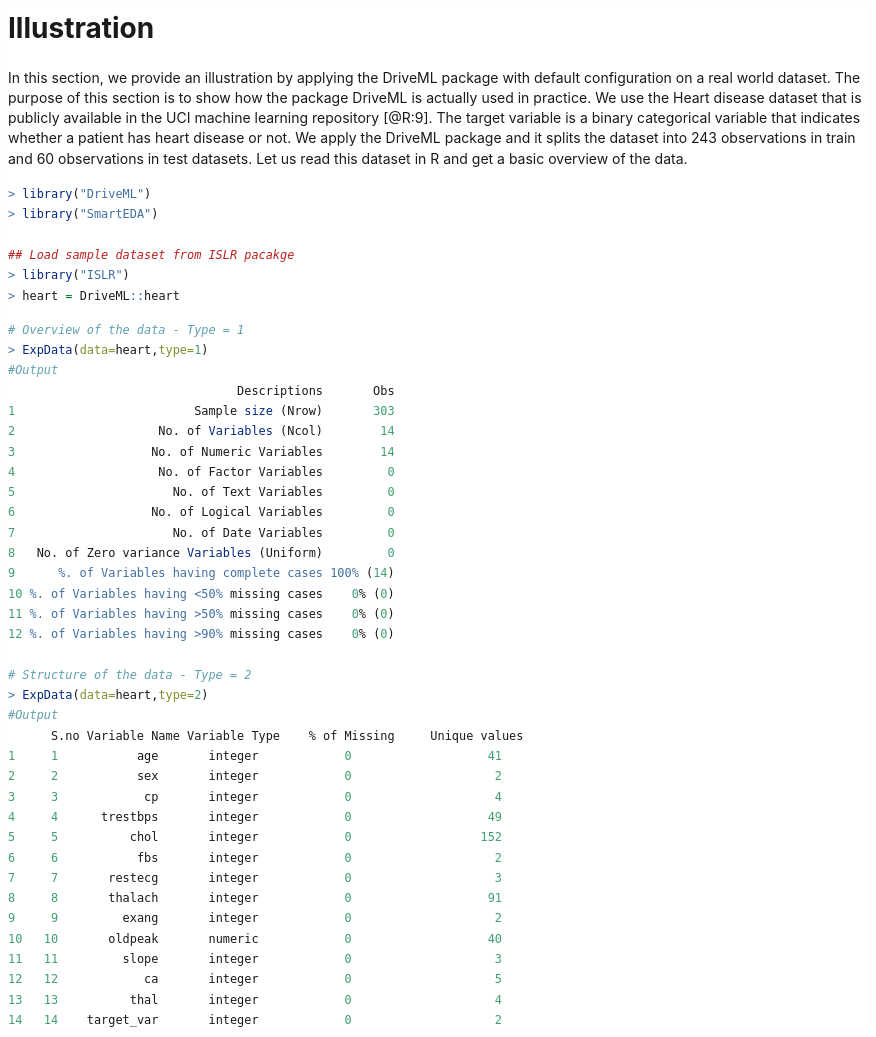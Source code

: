 
# Illustration

In this section, we provide an illustration by applying the DriveML package with default configuration on a real world dataset. The purpose of this section is to show how the package DriveML is actually used in practice. We use the Heart disease dataset that is publicly available in the UCI machine learning repository [@R:9]. The target variable is a binary categorical variable that indicates whether a patient has heart disease or not. We apply the DriveML package and it splits the dataset into 243 observations in train and 60 observations in test datasets. Let us read this dataset in R and get a basic overview of the data.


```r
> library("DriveML")
> library("SmartEDA")

## Load sample dataset from ISLR pacakge
> library("ISLR")
> heart = DriveML::heart
```

```r
# Overview of the data - Type = 1
> ExpData(data=heart,type=1)
#Output
                                Descriptions       Obs
1                         Sample size (Nrow)       303
2                    No. of Variables (Ncol)        14
3                   No. of Numeric Variables        14
4                    No. of Factor Variables         0
5                      No. of Text Variables         0
6                   No. of Logical Variables         0
7                      No. of Date Variables         0
8   No. of Zero variance Variables (Uniform)         0
9      %. of Variables having complete cases 100% (14)
10 %. of Variables having <50% missing cases    0% (0)
11 %. of Variables having >50% missing cases    0% (0)
12 %. of Variables having >90% missing cases    0% (0)

# Structure of the data - Type = 2
> ExpData(data=heart,type=2)
#Output
      S.no Variable Name Variable Type    % of Missing     Unique values
1     1           age       integer            0                   41
2     2           sex       integer            0                    2
3     3            cp       integer            0                    4
4     4      trestbps       integer            0                   49
5     5          chol       integer            0                  152
6     6           fbs       integer            0                    2
7     7       restecg       integer            0                    3
8     8       thalach       integer            0                   91
9     9         exang       integer            0                    2
10   10       oldpeak       numeric            0                   40
11   11         slope       integer            0                    3
12   12            ca       integer            0                    5
13   13          thal       integer            0                    4
14   14    target_var       integer            0                    2
```
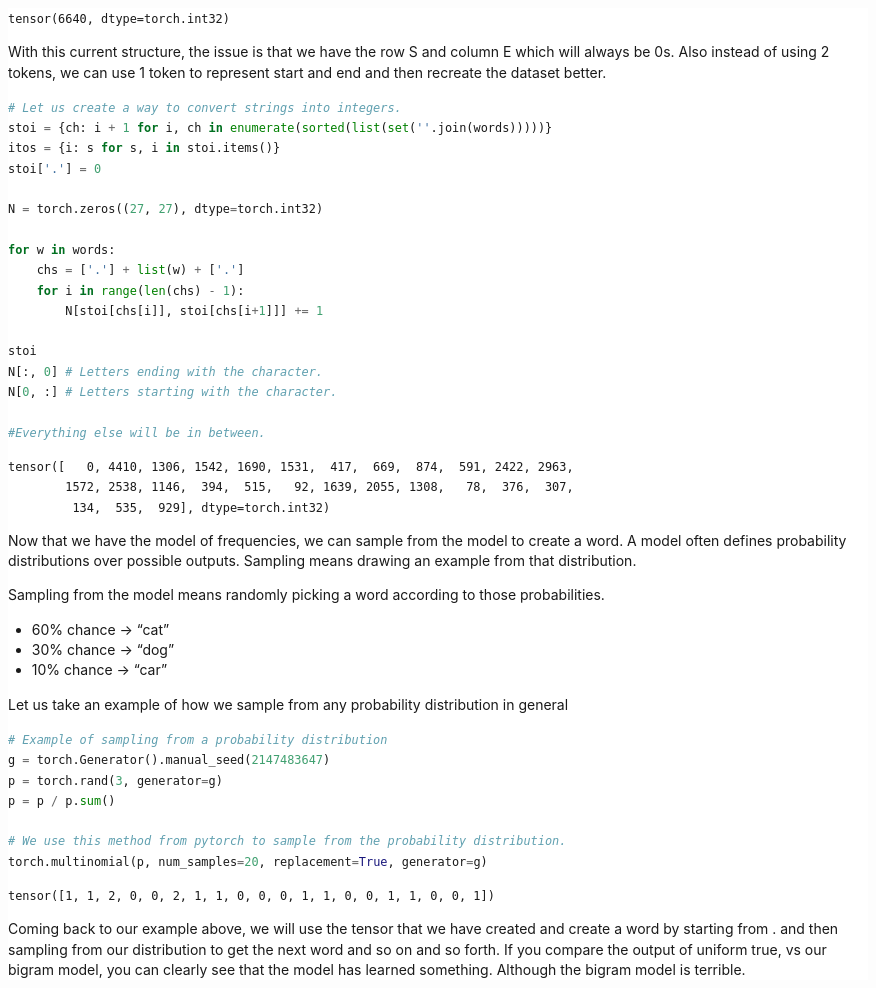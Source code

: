     tensor(6640, dtype=torch.int32)

With this current structure, the issue is that we have the row S and column E which will always be 0s. Also instead of using 2 tokens, we can use 1 token to represent start and end and then recreate the dataset better.

```python
# Let us create a way to convert strings into integers.
stoi = {ch: i + 1 for i, ch in enumerate(sorted(list(set(''.join(words)))))}
itos = {i: s for s, i in stoi.items()}
stoi['.'] = 0

N = torch.zeros((27, 27), dtype=torch.int32)

for w in words:
    chs = ['.'] + list(w) + ['.']
    for i in range(len(chs) - 1):
        N[stoi[chs[i]], stoi[chs[i+1]]] += 1

stoi
N[:, 0] # Letters ending with the character.
N[0, :] # Letters starting with the character.

#Everything else will be in between.
```

    tensor([   0, 4410, 1306, 1542, 1690, 1531,  417,  669,  874,  591, 2422, 2963,
            1572, 2538, 1146,  394,  515,   92, 1639, 2055, 1308,   78,  376,  307,
             134,  535,  929], dtype=torch.int32)

Now that we have the model of frequencies, we can sample from the model to create a word. A model often defines probability distributions over possible outputs. Sampling means drawing an example from that distribution.

Sampling from the model means randomly picking a word according to those probabilities.

- 60% chance → “cat”
- 30% chance → “dog”
- 10% chance → “car”

Let us take an example of how we sample from any probability distribution in general

```python
# Example of sampling from a probability distribution
g = torch.Generator().manual_seed(2147483647)
p = torch.rand(3, generator=g)
p = p / p.sum()

# We use this method from pytorch to sample from the probability distribution.
torch.multinomial(p, num_samples=20, replacement=True, generator=g)
```

    tensor([1, 1, 2, 0, 0, 2, 1, 1, 0, 0, 0, 1, 1, 0, 0, 1, 1, 0, 0, 1])

Coming back to our example above, we will use the tensor that we have created and create a word by starting from . and then sampling from our distribution to get the next word and so on and so forth. If you compare the output of uniform true, vs our bigram model, you can clearly see that the model has learned something. Although the bigram model is terrible.
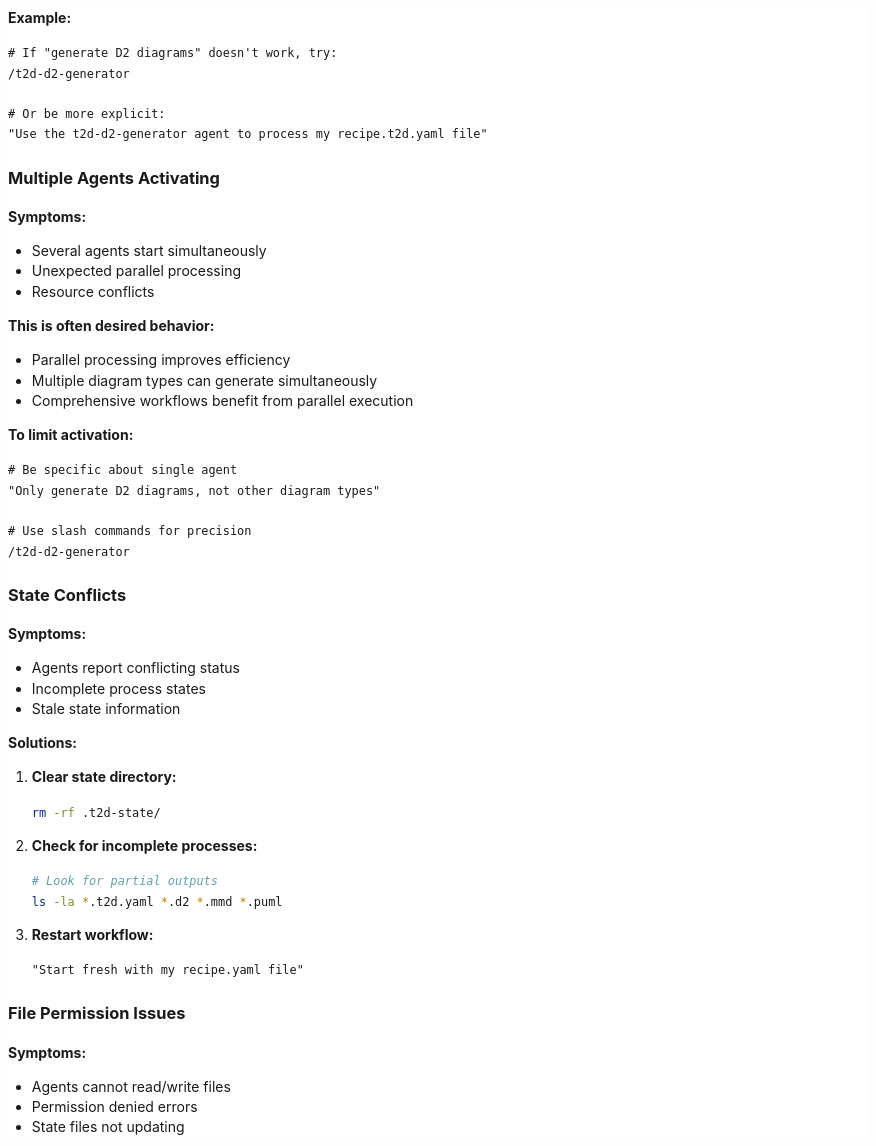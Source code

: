 **Example:**
```
# If "generate D2 diagrams" doesn't work, try:
/t2d-d2-generator

# Or be more explicit:
"Use the t2d-d2-generator agent to process my recipe.t2d.yaml file"
```

### Multiple Agents Activating

**Symptoms:**
- Several agents start simultaneously
- Unexpected parallel processing
- Resource conflicts

**This is often desired behavior:**
- Parallel processing improves efficiency
- Multiple diagram types can generate simultaneously
- Comprehensive workflows benefit from parallel execution

**To limit activation:**
```
# Be specific about single agent
"Only generate D2 diagrams, not other diagram types"

# Use slash commands for precision
/t2d-d2-generator
```

### State Conflicts

**Symptoms:**
- Agents report conflicting status
- Incomplete process states
- Stale state information

**Solutions:**
1. **Clear state directory:**
   ```bash
   rm -rf .t2d-state/
   ```
2. **Check for incomplete processes:**
   ```bash
   # Look for partial outputs
   ls -la *.t2d.yaml *.d2 *.mmd *.puml
   ```
3. **Restart workflow:**
   ```
   "Start fresh with my recipe.yaml file"
   ```

### File Permission Issues

**Symptoms:**
- Agents cannot read/write files
- Permission denied errors
- State files not updating
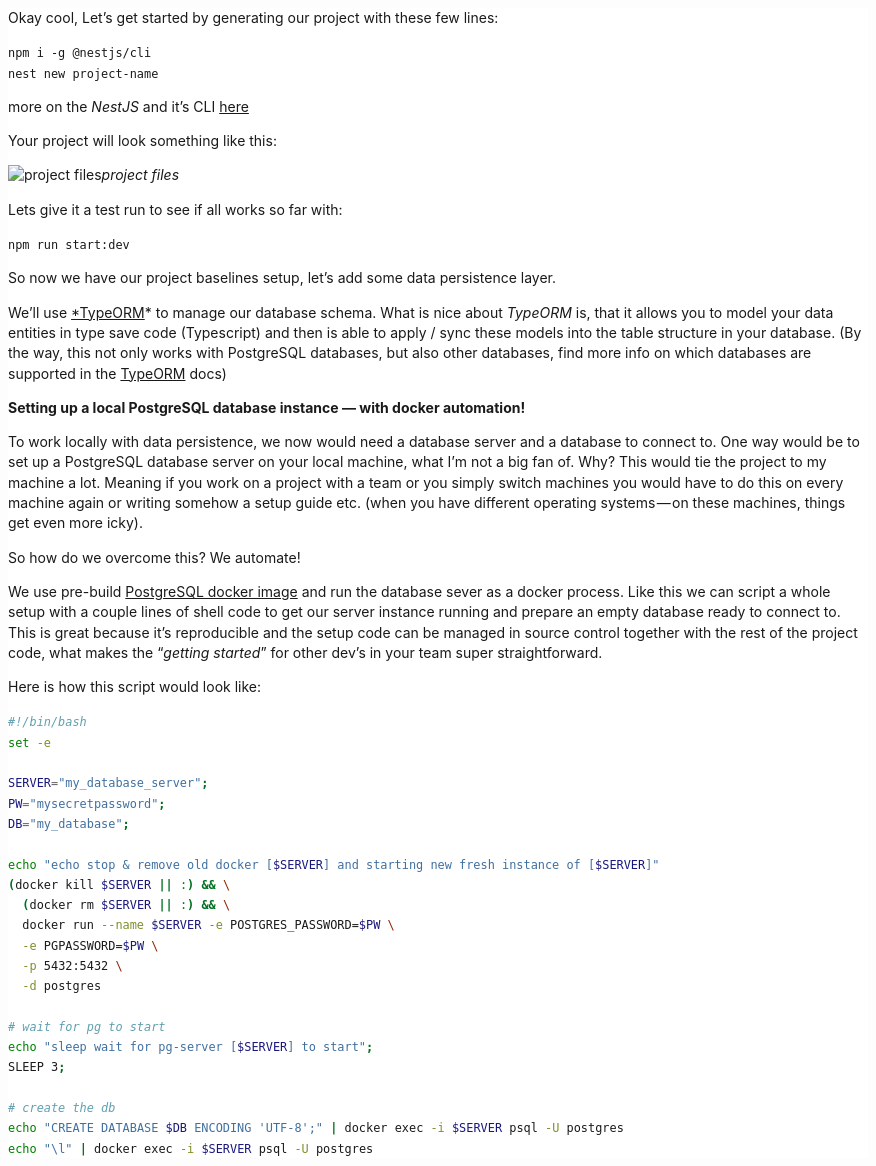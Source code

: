 Okay cool, Let’s get started by generating our project with these few lines:

    npm i -g @nestjs/cli
    nest new project-name

more on the *NestJS* and it’s CLI [here](https://docs.nestjs.com)

Your project will look something like this:

![project files](https://cdn-images-1.medium.com/max/2000/1*0XuBaq5PblhtV8fN2CY5ew.png)*project files*

Lets give it a test run to see if all works so far with:

    npm run start:dev

So now we have our project baselines setup, let’s add some data persistence layer.

We’ll use [*TypeORM](https://typeorm.io)* to manage our database schema. What is nice about *TypeORM* is, that it allows you to model your data entities in type save code (Typescript) and then is able to apply / sync these models into the table structure in your database. (By the way, this not only works with PostgreSQL databases, but also other databases, find more info on which databases are supported in the [TypeORM](https://typeorm.io) docs)

**Setting up a local PostgreSQL database instance — with docker automation!**

To work locally with data persistence, we now would need a database server and a database to connect to. One way would be to set up a PostgreSQL database server on your local machine, what I’m not a big fan of. Why? This would tie the project to my machine a lot. Meaning if you work on a project with a team or you simply switch machines you would have to do this on every machine again or writing somehow a setup guide etc. (when you have different operating systems — on these machines, things get even more icky).

So how do we overcome this? We automate!

We use pre-build [PostgreSQL docker image](https://hub.docker.com/_/postgres) and run the database sever as a docker process. Like this we can script a whole setup with a couple lines of shell code to get our server instance running and prepare an empty database ready to connect to. This is great because it’s reproducible and the setup code can be managed in source control together with the rest of the project code, what makes the “*getting started*” for other dev’s in your team super straightforward.

Here is how this script would look like:

```sh
#!/bin/bash
set -e

SERVER="my_database_server";
PW="mysecretpassword";
DB="my_database";

echo "echo stop & remove old docker [$SERVER] and starting new fresh instance of [$SERVER]"
(docker kill $SERVER || :) && \
  (docker rm $SERVER || :) && \
  docker run --name $SERVER -e POSTGRES_PASSWORD=$PW \
  -e PGPASSWORD=$PW \
  -p 5432:5432 \
  -d postgres

# wait for pg to start
echo "sleep wait for pg-server [$SERVER] to start";
SLEEP 3;

# create the db 
echo "CREATE DATABASE $DB ENCODING 'UTF-8';" | docker exec -i $SERVER psql -U postgres
echo "\l" | docker exec -i $SERVER psql -U postgres
```

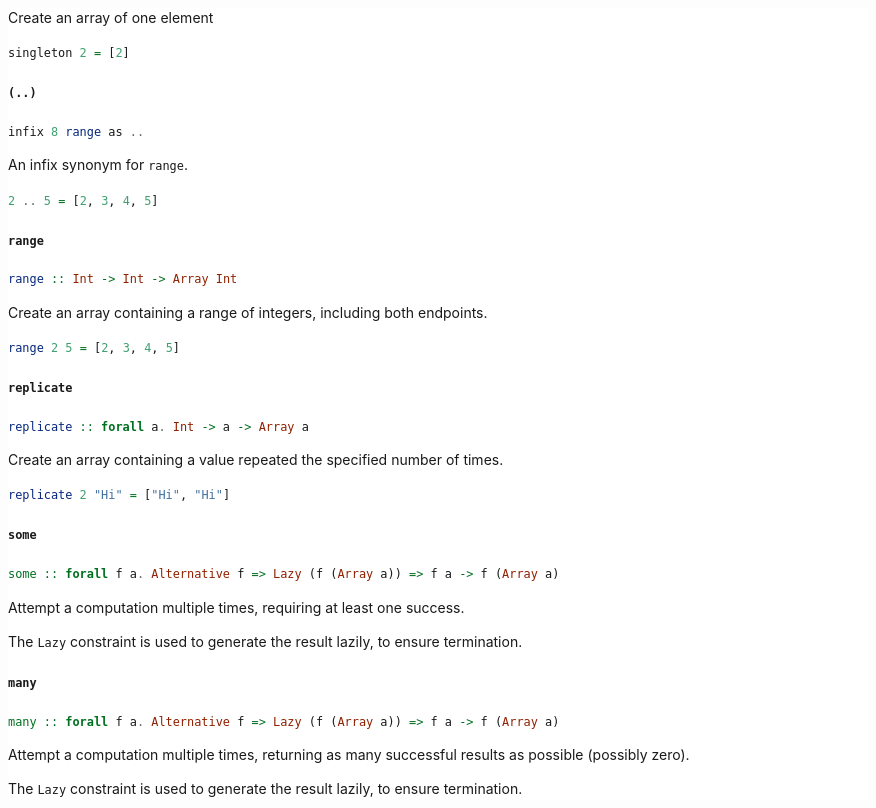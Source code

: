 Create an array of one element
```purescript
singleton 2 = [2]
```

#### `(..)`

``` purescript
infix 8 range as ..
```

An infix synonym for `range`.
```purescript
2 .. 5 = [2, 3, 4, 5]
```

#### `range`

``` purescript
range :: Int -> Int -> Array Int
```

Create an array containing a range of integers, including both endpoints.
```purescript
range 2 5 = [2, 3, 4, 5]
```

#### `replicate`

``` purescript
replicate :: forall a. Int -> a -> Array a
```

Create an array containing a value repeated the specified number of times.
```purescript
replicate 2 "Hi" = ["Hi", "Hi"]
```

#### `some`

``` purescript
some :: forall f a. Alternative f => Lazy (f (Array a)) => f a -> f (Array a)
```

Attempt a computation multiple times, requiring at least one success.

The `Lazy` constraint is used to generate the result lazily, to ensure
termination.

#### `many`

``` purescript
many :: forall f a. Alternative f => Lazy (f (Array a)) => f a -> f (Array a)
```

Attempt a computation multiple times, returning as many successful results
as possible (possibly zero).

The `Lazy` constraint is used to generate the result lazily, to ensure
termination.

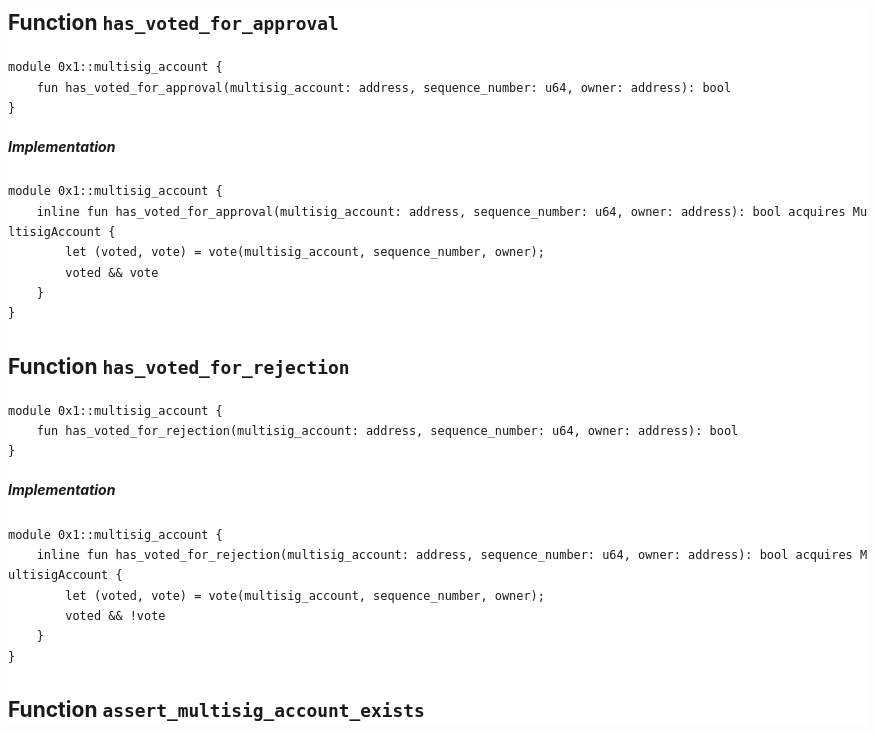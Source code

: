 
<a id="0x1_multisig_account_has_voted_for_approval"></a>

## Function `has_voted_for_approval`



```move
module 0x1::multisig_account {
    fun has_voted_for_approval(multisig_account: address, sequence_number: u64, owner: address): bool
}
```


##### Implementation


```move
module 0x1::multisig_account {
    inline fun has_voted_for_approval(multisig_account: address, sequence_number: u64, owner: address): bool acquires MultisigAccount {
        let (voted, vote) = vote(multisig_account, sequence_number, owner);
        voted && vote
    }
}
```


<a id="0x1_multisig_account_has_voted_for_rejection"></a>

## Function `has_voted_for_rejection`



```move
module 0x1::multisig_account {
    fun has_voted_for_rejection(multisig_account: address, sequence_number: u64, owner: address): bool
}
```


##### Implementation


```move
module 0x1::multisig_account {
    inline fun has_voted_for_rejection(multisig_account: address, sequence_number: u64, owner: address): bool acquires MultisigAccount {
        let (voted, vote) = vote(multisig_account, sequence_number, owner);
        voted && !vote
    }
}
```


<a id="0x1_multisig_account_assert_multisig_account_exists"></a>

## Function `assert_multisig_account_exists`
--------------------------------------------------
• [PROBLEM REQUIREMENTS]
In the material above, how many lines hold the string "owner"? Give the number and nothing else.

• [OUTPUT OF THE EXERCISE]
6